BEGIN Supplied records

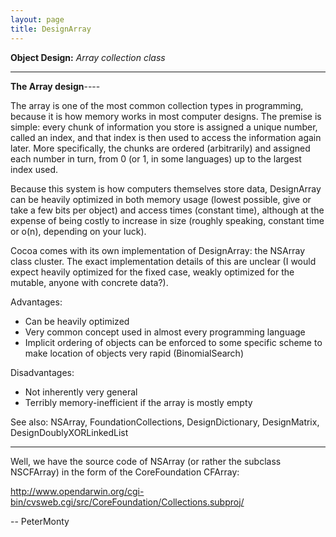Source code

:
 ```yaml
---
layout: page
title: DesignArray
---
```


**Object Design:** *Array collection class*

----
**The Array design**----

The array is one of the most common collection types in programming, because it is how memory works in most computer designs. The premise is simple: every chunk of information you store is assigned a unique number, called an index, and that index is then used to access the information again later. More specifically, the chunks are ordered (arbitrarily) and assigned each number in turn, from 0 (or 1, in some languages) up to the largest index used.

Because this system is how computers themselves store data, DesignArray can be heavily optimized in both memory usage (lowest possible, give or take a few bits per object) and access times (constant time), although at the expense of being costly to increase in size (roughly speaking, constant time or o(n), depending on your luck).

Cocoa comes with its own implementation of DesignArray: the NSArray class cluster. The exact implementation details of this are unclear (I would expect heavily optimized for the fixed case, weakly optimized for the mutable, anyone with concrete data?).

Advantages:
* Can be heavily optimized
* Very common concept used in almost every programming language
* Implicit ordering of objects can be enforced to some specific scheme to make location of objects very rapid (BinomialSearch)


Disadvantages:
* Not inherently very general
* Terribly memory-inefficient if the array is mostly empty


See also: NSArray, FoundationCollections, DesignDictionary, DesignMatrix, DesignDoublyXORLinkedList

----

Well, we have the source code of NSArray (or rather the subclass NSCFArray) in the form of the CoreFoundation CFArray:

http://www.opendarwin.org/cgi-bin/cvsweb.cgi/src/CoreFoundation/Collections.subproj/

-- PeterMonty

END Supplied records

— Exercise prompt —
Scan the records above for the word "heavily" and return every line where it occurs.

— Response —
Because this system is how computers themselves store data, DesignArray can be heavily optimized in both memory usage (lowest possible, give or take a few bits per object) and access times (constant time), although at the expense of being costly to increase in size (roughly speaking, constant time or o(n), depending on your luck).
Cocoa comes with its own implementation of DesignArray: the NSArray class cluster. The exact implementation details of this are unclear (I would expect heavily optimized for the fixed case, weakly optimized for the mutable, anyone with concrete data?).
* Can be heavily optimized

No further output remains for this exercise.